We are asked to determine if the trial court erred in granting the durational departure.
Our standard of review in cases involving departure from the presumptive sentence provided by the KSGA was defined in State v. Richardson, 20 Kan. App. 2d 932, 940, 901 P.2d 1 (1995):
“By enacting the appellate review language recommended by the Kansas Sentencing Commission, which also mirrors the appellate review language enacted in Oregon, the Kansas Legislature intended the application of the same two-step test most clearly delineated by Senator Springer of Oregon: (1) an evidentiary test: Are the facts stated by the sentencing judge in justification of departure supported by the record? and (2) a law test: Are the reasons stated on the record for departure adequate to justify a sentence outside the presumptive sentence? If an appellate court finds that either test has not been met, the sentencing court has erred in imposing a departure sentence . . . .”
We have also dealt with this issue in State v. Caldwell, 21 Kan. App. 2d 466, 901 P.2d 35, rev. denied 258 Kan.- (September 26,1995); State v. Heath, 21 Kan. App. 2d 410, 901 P.2d 29 (1995);
All of these cases conclude that we conduct a two-pronged review. The first prong is to decide whether the facts used to justify the departure were supported by substantial competent evidence. That prong is not raised as an issue on this appeal. We hold that the facts used by the trial court to justify its downward departure were supported by substantial competent evidence.
In this case, the issue was one of law. We must determine whether, as a matter of law, the reasons stated by the trial court are “substantial and compelling” reasons for departure.
The trial court relied on the following factors in making its departure: (1) Defendant’s age. The trial court concluded that defendant was maturing and, thus, less likely to commit crimes in the future. (2) Defendant’s family. Defendant has three children she is raising, and the court considered the effect of 51 to 57 months’ imprisonment on the children. (3) Defendant’s “impressive” employment record. Despite her faults, defendant remained a productive member of society. (4) Defendant’s rehabilitative efforts. Defendant had made substantial efforts at rehabilitation. (5) Her codefendant’s sentence. Although at least as culpable as her, if not more so, the codefendant was placed on probation.
We hold that when taken together, the reasons advanced by the trial court to justify the downward departure were substantial and compelling reasons, and we affirm the trial court’s decision to depart.
We hasten to note that we do not believe that any one of those factors, standing alone, would justify a downward departure. However, when considered in their totality, they are substantial and compelling.
We see no fault in a downward adjustment of the presumptive sentence which is based on facts which suggest that the presumptive sentence would be purely vindictive and without any rehabilitative effect.
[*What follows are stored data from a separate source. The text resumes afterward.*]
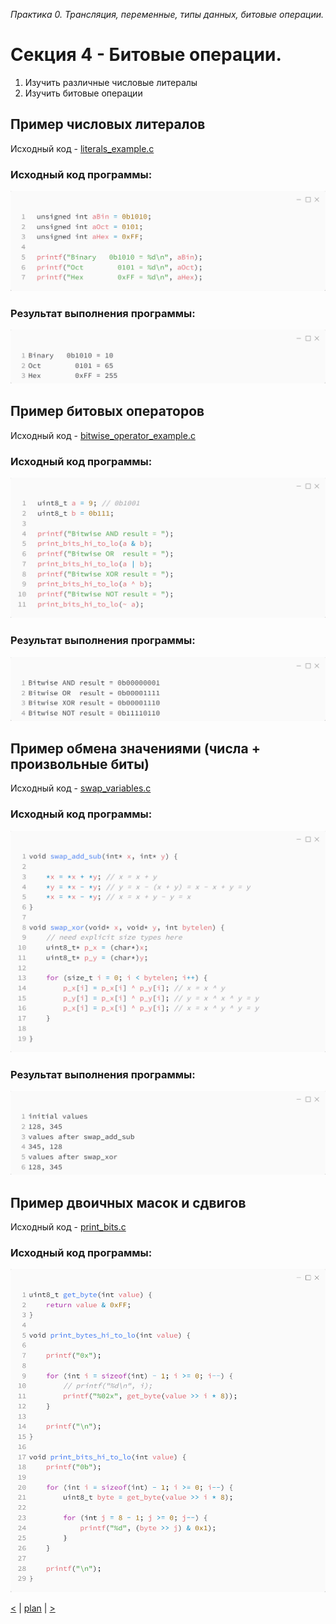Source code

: _Практика 0. Трансляция, переменные, типы данных, битовые операции._

# Секция 4 - Битовые операции.

1. Изучить различные числовые литералы
2. Изучить битовые операции

## Пример числовых литералов
Исходный код - [literals_example.c](../src/literals_example.c)

### Исходный код программы:
![](images/literals_example_code.png)

### Результат выполнения программы:
![](images/literals_example_out.png)

## Пример битовых операторов
Исходный код - [bitwise_operator_example.c](../src/bitwise_operator_example.c)

### Исходный код программы:
![](images/bitwise_operator_example_code.png)

### Результат выполнения программы:
![](images/bitwise_operator_example_out.png)

## Пример обмена значениями (числа + произвольные биты)
Исходный код - [swap_variables.c](../src/swap_variables.c)

### Исходный код программы:
![](images/swap_variables_code.png)

### Результат выполнения программы:
![](images/swap_variables_out.png)

## Пример двоичных масок и сдвигов
Исходный код - [print_bits.c](../src/print_bits.c)

### Исходный код программы:
![](images/print_bits.png)

[<](2.md) | [plan](../practice.md) | [>](4.md)
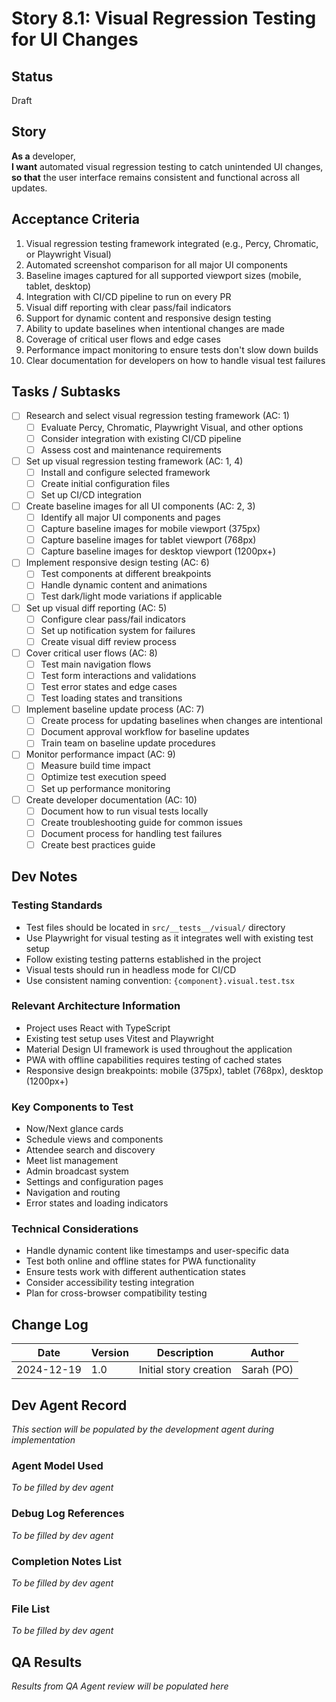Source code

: # Story 8.1: Visual Regression Testing for UI Changes

## Status
Draft

## Story
**As a** developer,  
**I want** automated visual regression testing to catch unintended UI changes,  
**so that** the user interface remains consistent and functional across all updates.

## Acceptance Criteria
1. Visual regression testing framework integrated (e.g., Percy, Chromatic, or Playwright Visual)
2. Automated screenshot comparison for all major UI components
3. Baseline images captured for all supported viewport sizes (mobile, tablet, desktop)
4. Integration with CI/CD pipeline to run on every PR
5. Visual diff reporting with clear pass/fail indicators
6. Support for dynamic content and responsive design testing
7. Ability to update baselines when intentional changes are made
8. Coverage of critical user flows and edge cases
9. Performance impact monitoring to ensure tests don't slow down builds
10. Clear documentation for developers on how to handle visual test failures

## Tasks / Subtasks
- [ ] Research and select visual regression testing framework (AC: 1)
  - [ ] Evaluate Percy, Chromatic, Playwright Visual, and other options
  - [ ] Consider integration with existing CI/CD pipeline
  - [ ] Assess cost and maintenance requirements
- [ ] Set up visual regression testing framework (AC: 1, 4)
  - [ ] Install and configure selected framework
  - [ ] Create initial configuration files
  - [ ] Set up CI/CD integration
- [ ] Create baseline images for all UI components (AC: 2, 3)
  - [ ] Identify all major UI components and pages
  - [ ] Capture baseline images for mobile viewport (375px)
  - [ ] Capture baseline images for tablet viewport (768px)
  - [ ] Capture baseline images for desktop viewport (1200px+)
- [ ] Implement responsive design testing (AC: 6)
  - [ ] Test components at different breakpoints
  - [ ] Handle dynamic content and animations
  - [ ] Test dark/light mode variations if applicable
- [ ] Set up visual diff reporting (AC: 5)
  - [ ] Configure clear pass/fail indicators
  - [ ] Set up notification system for failures
  - [ ] Create visual diff review process
- [ ] Cover critical user flows (AC: 8)
  - [ ] Test main navigation flows
  - [ ] Test form interactions and validations
  - [ ] Test error states and edge cases
  - [ ] Test loading states and transitions
- [ ] Implement baseline update process (AC: 7)
  - [ ] Create process for updating baselines when changes are intentional
  - [ ] Document approval workflow for baseline updates
  - [ ] Train team on baseline update procedures
- [ ] Monitor performance impact (AC: 9)
  - [ ] Measure build time impact
  - [ ] Optimize test execution speed
  - [ ] Set up performance monitoring
- [ ] Create developer documentation (AC: 10)
  - [ ] Document how to run visual tests locally
  - [ ] Create troubleshooting guide for common issues
  - [ ] Document process for handling test failures
  - [ ] Create best practices guide

## Dev Notes

### Testing Standards
- Test files should be located in `src/__tests__/visual/` directory
- Use Playwright for visual testing as it integrates well with existing test setup
- Follow existing testing patterns established in the project
- Visual tests should run in headless mode for CI/CD
- Use consistent naming convention: `{component}.visual.test.tsx`

### Relevant Architecture Information
- Project uses React with TypeScript
- Existing test setup uses Vitest and Playwright
- Material Design UI framework is used throughout the application
- PWA with offline capabilities requires testing of cached states
- Responsive design breakpoints: mobile (375px), tablet (768px), desktop (1200px+)

### Key Components to Test
- Now/Next glance cards
- Schedule views and components
- Attendee search and discovery
- Meet list management
- Admin broadcast system
- Settings and configuration pages
- Navigation and routing
- Error states and loading indicators

### Technical Considerations
- Handle dynamic content like timestamps and user-specific data
- Test both online and offline states for PWA functionality
- Ensure tests work with different authentication states
- Consider accessibility testing integration
- Plan for cross-browser compatibility testing

## Change Log
| Date | Version | Description | Author |
|------|---------|-------------|--------|
| 2024-12-19 | 1.0 | Initial story creation | Sarah (PO) |

## Dev Agent Record
*This section will be populated by the development agent during implementation*

### Agent Model Used
*To be filled by dev agent*

### Debug Log References
*To be filled by dev agent*

### Completion Notes List
*To be filled by dev agent*

### File List
*To be filled by dev agent*

## QA Results
*Results from QA Agent review will be populated here*
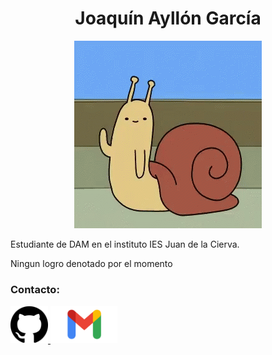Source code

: <h1 align="center">Joaquín Ayllón García</h1>
<p align="center">
<img loading="lazy" src="hi-hello.gif" height="300">
</p>

Estudiante de DAM en el instituto IES Juan de la Cierva.

Ningun logro denotado por el momento

### Contacto:

<a href="https://github.com/JoaquinAyG" target="_blank">
<img loading="lazy" src="GitHub.png" height="60">
</a>
<a href="mailto:joaquin.ayllongar@gmail.com" target="_blank">
<img loading="lazy" src="logo-Gmail.png" height= "60">
</a>
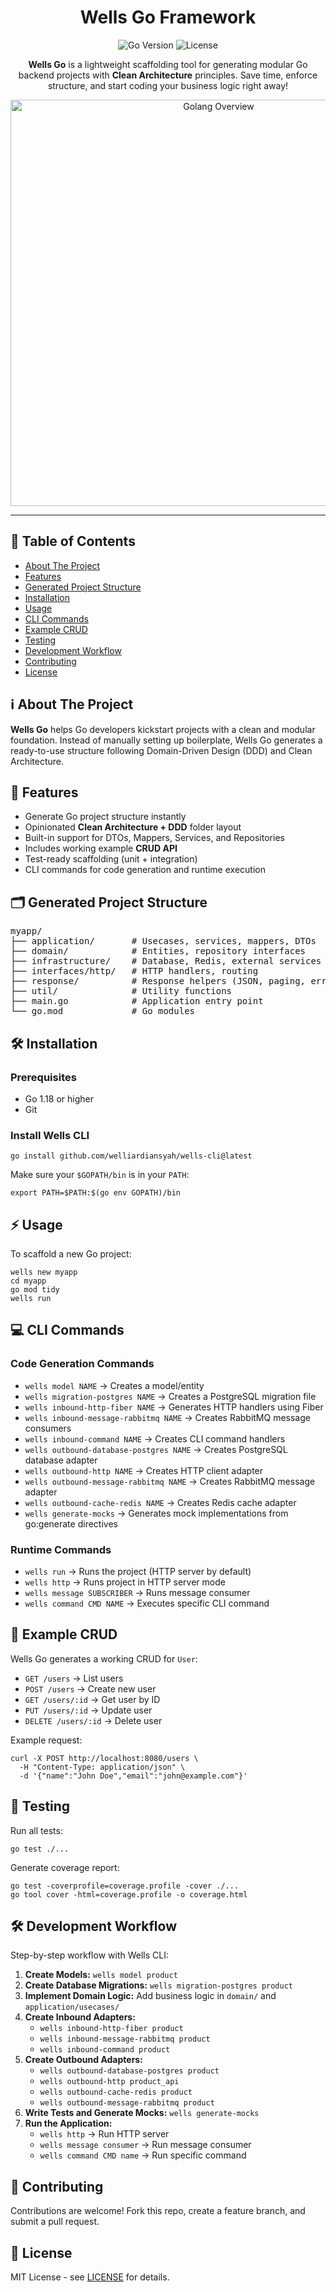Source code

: <h1 align="center">Wells Go Framework</h1>

<p align="center">
  <img src="https://img.shields.io/badge/Go-1.18+-00ADD8?logo=go" alt="Go Version">
  <img src="https://img.shields.io/badge/license-MIT-green" alt="License">
</p>

<p align="center">
  <strong>Wells Go</strong> is a lightweight scaffolding tool for generating modular Go backend projects with <b>Clean Architecture</b> principles.  
  Save time, enforce structure, and start coding your business logic right away!
</p>

<!-- Added image -->
<p align="center">
  <img src="https://drive.google.com/file/d/1LcG8SAoEk-I3vShNuekDHlzVJ-IxsmQG" alt="Golang Overview" width="650">
</p>

<hr>

<h2>📌 Table of Contents</h2>
<ul>
  <li><a href="#about-the-project">About The Project</a></li>
  <li><a href="#features">Features</a></li>
  <li><a href="#project-structure">Generated Project Structure</a></li>
  <li><a href="#installation">Installation</a></li>
  <li><a href="#usage">Usage</a></li>
  <li><a href="#cli-commands">CLI Commands</a></li>
  <li><a href="#example-crud">Example CRUD</a></li>
  <li><a href="#testing">Testing</a></li>
  <li><a href="#development-workflow">Development Workflow</a></li>
  <li><a href="#contributing">Contributing</a></li>
  <li><a href="#license">License</a></li>
</ul>

<h2 id="about-the-project">ℹ️ About The Project</h2>
<p>
  <b>Wells Go</b> helps Go developers kickstart projects with a clean and modular foundation.  
  Instead of manually setting up boilerplate, Wells Go generates a ready-to-use structure following Domain-Driven Design (DDD) and Clean Architecture.
</p>

<h2 id="features">🚀 Features</h2>
<ul>
  <li>Generate Go project structure instantly</li>
  <li>Opinionated <b>Clean Architecture + DDD</b> folder layout</li>
  <li>Built-in support for DTOs, Mappers, Services, and Repositories</li>
  <li>Includes working example <b>CRUD API</b></li>
  <li>Test-ready scaffolding (unit + integration)</li>
  <li>CLI commands for code generation and runtime execution</li>
</ul>

<h2 id="project-structure">🗂️ Generated Project Structure</h2>
<pre>
myapp/
├── application/       # Usecases, services, mappers, DTOs
├── domain/            # Entities, repository interfaces
├── infrastructure/    # Database, Redis, external services
├── interfaces/http/   # HTTP handlers, routing
├── response/          # Response helpers (JSON, paging, error)
├── util/              # Utility functions
├── main.go            # Application entry point
└── go.mod             # Go modules
</pre>

<h2 id="installation">🛠️ Installation</h2>
<h3>Prerequisites</h3>
<ul>
  <li>Go 1.18 or higher</li>
  <li>Git</li>
</ul>

<h3>Install Wells CLI</h3>
<pre><code>go install github.com/welliardiansyah/wells-cli@latest
</code></pre>
<p>Make sure your <code>$GOPATH/bin</code> is in your <code>PATH</code>:</p>
<pre><code>export PATH=$PATH:$(go env GOPATH)/bin
</code></pre>

<h2 id="usage">⚡ Usage</h2>
<p>To scaffold a new Go project:</p>
<pre><code>wells new myapp
cd myapp
go mod tidy
wells run
</code></pre>

<h2 id="cli-commands">💻 CLI Commands</h2>
<h3>Code Generation Commands</h3>
<ul>
  <li><code>wells model NAME</code> → Creates a model/entity</li>
  <li><code>wells migration-postgres NAME</code> → Creates a PostgreSQL migration file</li>
  <li><code>wells inbound-http-fiber NAME</code> → Generates HTTP handlers using Fiber</li>
  <li><code>wells inbound-message-rabbitmq NAME</code> → Creates RabbitMQ message consumers</li>
  <li><code>wells inbound-command NAME</code> → Creates CLI command handlers</li>
  <li><code>wells outbound-database-postgres NAME</code> → Creates PostgreSQL database adapter</li>
  <li><code>wells outbound-http NAME</code> → Creates HTTP client adapter</li>
  <li><code>wells outbound-message-rabbitmq NAME</code> → Creates RabbitMQ message adapter</li>
  <li><code>wells outbound-cache-redis NAME</code> → Creates Redis cache adapter</li>
  <li><code>wells generate-mocks</code> → Generates mock implementations from go:generate directives</li>
</ul>

<h3>Runtime Commands</h3>
<ul>
  <li><code>wells run</code> → Runs the project (HTTP server by default)</li>
  <li><code>wells http</code> → Runs project in HTTP server mode</li>
  <li><code>wells message SUBSCRIBER</code> → Runs message consumer</li>
  <li><code>wells command CMD NAME</code> → Executes specific CLI command</li>
</ul>

<h2 id="example-crud">📝 Example CRUD</h2>
<p>Wells Go generates a working CRUD for <code>User</code>:</p>
<ul>
  <li><code>GET /users</code> → List users</li>
  <li><code>POST /users</code> → Create new user</li>
  <li><code>GET /users/:id</code> → Get user by ID</li>
  <li><code>PUT /users/:id</code> → Update user</li>
  <li><code>DELETE /users/:id</code> → Delete user</li>
</ul>

<p>Example request:</p>
<pre><code>curl -X POST http://localhost:8080/users \
  -H "Content-Type: application/json" \
  -d '{"name":"John Doe","email":"john@example.com"}'
</code></pre>

<h2 id="testing">🧪 Testing</h2>
<p>Run all tests:</p>
<pre><code>go test ./...
</code></pre>
<p>Generate coverage report:</p>
<pre><code>go test -coverprofile=coverage.profile -cover ./...
go tool cover -html=coverage.profile -o coverage.html
</code></pre>

<h2 id="development-workflow">🛠 Development Workflow</h2>
<p>Step-by-step workflow with Wells CLI:</p>
<ol>
  <li><strong>Create Models:</strong> <code>wells model product</code></li>
  <li><strong>Create Database Migrations:</strong> <code>wells migration-postgres product</code></li>
  <li><strong>Implement Domain Logic:</strong> Add business logic in <code>domain/</code> and <code>application/usecases/</code></li>
  <li><strong>Create Inbound Adapters:</strong>
    <ul>
      <li><code>wells inbound-http-fiber product</code></li>
      <li><code>wells inbound-message-rabbitmq product</code></li>
      <li><code>wells inbound-command product</code></li>
    </ul>
  </li>
  <li><strong>Create Outbound Adapters:</strong>
    <ul>
      <li><code>wells outbound-database-postgres product</code></li>
      <li><code>wells outbound-http product_api</code></li>
      <li><code>wells outbound-cache-redis product</code></li>
      <li><code>wells outbound-message-rabbitmq product</code></li>
    </ul>
  </li>
  <li><strong>Write Tests and Generate Mocks:</strong> <code>wells generate-mocks</code></li>
  <li><strong>Run the Application:</strong>
    <ul>
      <li><code>wells http</code> → Run HTTP server</li>
      <li><code>wells message consumer</code> → Run message consumer</li>
      <li><code>wells command CMD name</code> → Run specific command</li>
    </ul>
  </li>
</ol>

<h2 id="contributing">🤝 Contributing</h2>
<p>Contributions are welcome! Fork this repo, create a feature branch, and submit a pull request.</p>

<h2 id="license">📄 License</h2>
<p>MIT License - see <a href="https://github.com/welliardiansyah/wells-cli/blob/master/LICENSE.md">LICENSE</a> for details.</p>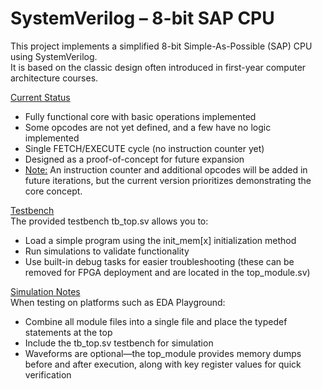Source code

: # SystemVerilog – 8-bit SAP CPU

This project implements a simplified 8-bit Simple-As-Possible (SAP) CPU using SystemVerilog.  
It is based on the classic design often introduced in first-year computer architecture courses.  

<ins>Current Status</ins>  
- Fully functional core with basic operations implemented  
- Some opcodes are not yet defined, and a few have no logic implemented  
- Single FETCH/EXECUTE cycle (no instruction counter yet)  
- Designed as a proof-of-concept for future expansion  
- <ins>Note:</ins> An instruction counter and additional opcodes will be added in future iterations, but the current version prioritizes demonstrating the core concept.  

<ins>Testbench</ins>  
The provided testbench tb_top.sv allows you to:  
- Load a simple program using the init_mem[x] initialization method  
- Run simulations to validate functionality  
- Use built-in debug tasks for easier troubleshooting (these can be removed for FPGA deployment and are located in the top_module.sv)

<ins>Simulation Notes</ins>  
  When testing on platforms such as EDA Playground:  
- Combine all module files into a single file and place the typedef statements at the top  
- Include the tb_top.sv testbench for simulation  
- Waveforms are optional—the top_module provides memory dumps before and after execution, along with key register values for quick verification
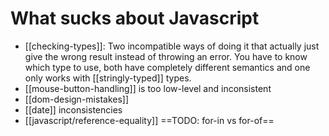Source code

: # What sucks about Javascript

* [[checking-types]]: Two incompatible ways of doing it that actually just give the wrong result instead of throwing an error. You have to know which type to use, both have completely different semantics and one only works with [[stringly-typed]] types.
* [[mouse-button-handling]] is too low-level and inconsistent
* [[dom-design-mistakes]]
* [[date]] inconsistencies
* [[javascript/reference-equality]]
==TODO: for-in vs for-of==
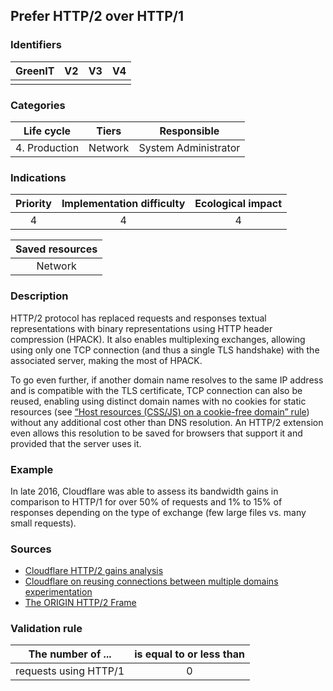## Prefer HTTP/2 over HTTP/1

### Identifiers

| GreenIT |  V2  |  V3  |  V4  |
|:-------:|:----:|:----:|:----:|
|      |   |   |      |

### Categories

| Life cycle |  Tiers  |  Responsible  |
|:---------:|:----:|:----:|
| 4. Production | Network | System Administrator |

### Indications

| Priority |      Implementation difficulty       |  Ecological impact    |
|:-------------------:|:-------------------------:|:---------------------:|
| 4 | 4 | 4 |

|Saved resources                                    |
|:----------------------------------------------------------:|
|Network    |

### Description

HTTP/2 protocol has replaced requests and responses textual representations with binary representations using HTTP header compression (HPACK). It also enables multiplexing exchanges, allowing using only one TCP connection (and thus a single TLS handshake) with the associated server, making the most of HPACK.

To go even further, if another domain name resolves to the same IP address and is compatible with the TLS certificate, TCP connection can also be reused, enabling using distinct domain names with no cookies for static resources (see [ “Host resources (CSS/JS) on a cookie-free domain” rule](/chapters/BP_094_fr.md)) without any additional cost other than DNS resolution. An HTTP/2 extension even allows this resolution to be saved for browsers that support it and provided that the server uses it.

### Example

In late 2016, Cloudflare was able to assess its bandwidth gains in comparison to HTTP/1 for over 50% of requests and 1% to 15% of responses depending on the type of exchange (few large files vs. many small requests).


### Sources

* [Cloudflare HTTP/2 gains analysis](https://blog.cloudflare.com/hpack-the-silent-killer-feature-of-http-2/)
* [Cloudflare on reusing connections between multiple domains experimentation](https://blog.cloudflare.com/connection-coalescing-experiments/)
* [The ORIGIN HTTP/2 Frame](https://httpwg.org/specs/rfc8336.html)

### Validation rule

| The number of ...     | is equal to or less than   |  
|-------------------|:-------------------------:|
| requests using HTTP/1     |  0 |
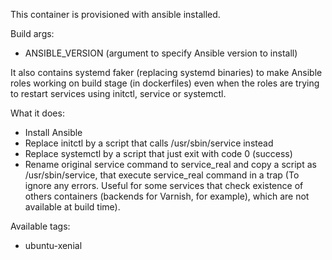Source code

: This container is provisioned with ansible installed.

Build args:

- ANSIBLE_VERSION (argument to specify Ansible version to install)

It also contains systemd faker (replacing systemd binaries) to make Ansible roles working on build stage (in dockerfiles) even when the roles are trying to restart services using initctl, service or systemctl.

What it does:

- Install Ansible
- Replace initctl by a script that calls /usr/sbin/service instead
- Replace systemctl by a script that just exit with code 0 (success)
- Rename original service command to service_real and copy a script as /usr/sbin/service, that execute service_real command in a trap (To ignore any errors. Useful for some services that check existence of others containers (backends for Varnish, for example), which are not available at build time).

Available tags:

- ubuntu-xenial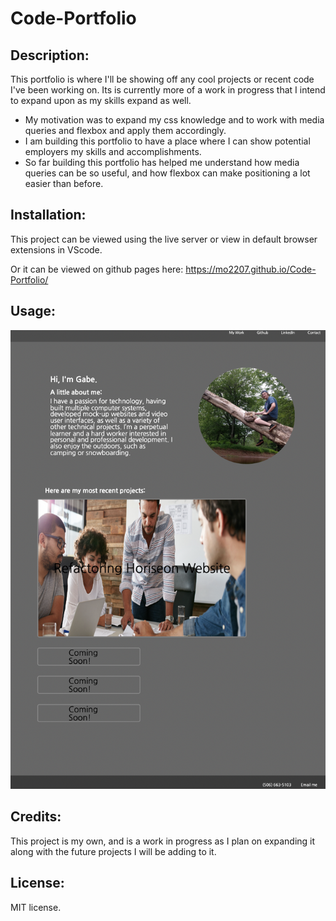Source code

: # Code-Portfolio

## Description:
  
This portfolio is where I'll be showing off any cool projects or recent code I've been working on. Its is currently more of a work in progress that I intend to expand upon as my skills expand as well.
  - My motivation was to expand my css knowledge and to work with media queries and flexbox and apply them accordingly.
  - I am building this portfolio to have a place where I can show potential employers my skills and accomplishments.
  - So far building this portfolio has helped me understand how media queries can be so useful, and how flexbox can make positioning a lot easier than before.
  
## Installation:
This project can be viewed using the live server or view in default browser extensions in VScode.

Or it can be viewed on github pages here: https://mo2207.github.io/Code-Portfolio/

## Usage:
!["Gabe's Portfolio Screesnshot"](./assets/images/Portfolio_screenshot.png)

## Credits:
This project is my own, and is a work in progress as I plan on expanding it along with the future projects I will be adding to it.

## License:
MIT license.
Defendant appeared to the trial court as someone who was still a functioning member of society with a family to raise. The trial court also judged defendant to have made substantial rehabilitative efforts. These are surely compelling reasons not to
The sentence imposed on the codefendant in this case is another substantial and compelling factor for downward departure. Defendant’s husband had committed the same crimes, done the same societal harm, and was at least as culpable as defendant, if not more so. He represented at least an equal threat to society. Despite this fact, he received probation and will serve no time in prison. In State v. Bailey, 251 Kan. 527, 531, 834 P.2d 1353 (1992), our Supreme Court required a trial judge to take into consideration the sentence imposed on a codefendant. If a defendant is to receive a longer sentence than his or her codefendant, the trial court must justify that sentence on the record. Here, the trial court felt it could not justify sentencing defendant to a presumptive term of 51 to 57 months in prison while her codefendant received probation. This is a substantial and compelling reason for downward departure.
In closing, we think it important to note that despite the downward departure, defendant is still going to be incarcerated for 18 months and kept on postrelease supervision for another 24 months. When we consider the totality of the circumstances involved, we hold that the trial court did not err in imposing the sentence in question.
Affirmed.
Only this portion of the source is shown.